(Plain-text document sources)
=== Section Start ===
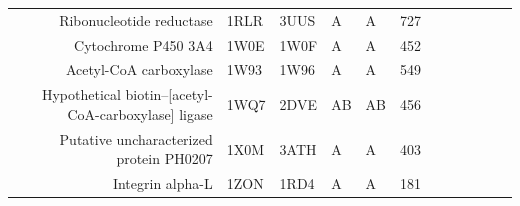 \begin{table}
\begin{scriptsize}
\begin{tabular}{ r p{0.8cm} p{0.8cm} p{0.8cm} p{0.8cm} r r r r r r r }
\multicolumn{1}{r}{Ribonucleotide reductase} & \multicolumn{1}{l}{1RLR} & \multicolumn{1}{l}{3UUS} & \multicolumn{1}{l}{A} & \multicolumn{1}{l}{A} & 727   & \cellcolor[rgb]{ .573,  .816,  .314}  & \cellcolor[rgb]{ .573,  .816,  .314}  & \cellcolor[rgb]{ 1,  .494,  .475}  & \cellcolor[rgb]{ 1,  .494,  .475}  & \cellcolor[rgb]{ .573,  .816,  .314}  & \cellcolor[rgb]{ 1,  .494,  .475}  \\
\multicolumn{1}{r}{Cytochrome P450 3A4} & \multicolumn{1}{l}{1W0E} & \multicolumn{1}{l}{1W0F} & \multicolumn{1}{l}{A} & \multicolumn{1}{l}{A} & 452   & \cellcolor[rgb]{ 1,  .494,  .475}  & \cellcolor[rgb]{ 1,  .494,  .475}  & \cellcolor[rgb]{ 1,  .494,  .475}  & \cellcolor[rgb]{ 1,  .494,  .475}  & \cellcolor[rgb]{ 1,  .494,  .475}  & \cellcolor[rgb]{ 1,  .494,  .475}  \\
\multicolumn{1}{r}{Acetyl-CoA carboxylase} & \multicolumn{1}{l}{1W93} & \multicolumn{1}{l}{1W96} & \multicolumn{1}{l}{A} & \multicolumn{1}{l}{A} & 549   & \cellcolor[rgb]{ .573,  .816,  .314}  & \cellcolor[rgb]{ 1,  .494,  .475}  & \cellcolor[rgb]{ .573,  .816,  .314}  & \cellcolor[rgb]{ .573,  .816,  .314}  & \cellcolor[rgb]{ 1,  .494,  .475}  & \cellcolor[rgb]{ .573,  .816,  .314}  \\
\multicolumn{1}{r}{Hypothetical biotin--[acetyl-CoA-carboxylase] ligase} & \multicolumn{1}{l}{1WQ7} & \multicolumn{1}{l}{2DVE} & \multicolumn{1}{l}{AB} & \multicolumn{1}{l}{AB} & 456   & \cellcolor[rgb]{ .573,  .816,  .314}  & \cellcolor[rgb]{ .573,  .816,  .314}  & \cellcolor[rgb]{ .573,  .816,  .314}  & \cellcolor[rgb]{ .573,  .816,  .314}  & \cellcolor[rgb]{ .573,  .816,  .314}  & \cellcolor[rgb]{ .573,  .816,  .314}  \\
\multicolumn{1}{r}{Putative uncharacterized protein PH0207} & \multicolumn{1}{l}{1X0M} & \multicolumn{1}{l}{3ATH} & \multicolumn{1}{l}{A} & \multicolumn{1}{l}{A} & 403   & \cellcolor[rgb]{ .573,  .816,  .314}  & \cellcolor[rgb]{ .573,  .816,  .314}  & \cellcolor[rgb]{ .573,  .816,  .314}  & \cellcolor[rgb]{ .573,  .816,  .314}  & \cellcolor[rgb]{ .573,  .816,  .314}  & \cellcolor[rgb]{ .573,  .816,  .314}  \\
\multicolumn{1}{r}{Integrin alpha-L} & \multicolumn{1}{l}{1ZON} & \multicolumn{1}{l}{1RD4} & \multicolumn{1}{l}{A} & \multicolumn{1}{l}{A} & 181   & \cellcolor[rgb]{ .573,  .816,  .314}  & \cellcolor[rgb]{ .573,  .816,  .314}  & \cellcolor[rgb]{ 1,  1,  0}  & \cellcolor[rgb]{ .573,  .816,  .314}  & \cellcolor[rgb]{ .573,  .816,  .314}  & \cellcolor[rgb]{ .573,  .816,  .314}  \\

\end{tabular}
\end{scriptsize}
\end{table}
=== Section End ===
REQUIRED ACTION => Look over the data above and show each line that contains "tabular".

EXERCISE OUTPUT =>
\begin{tabular}{ r p{0.8cm} p{0.8cm} p{0.8cm} p{0.8cm} r r r r r r r }
\end{tabular}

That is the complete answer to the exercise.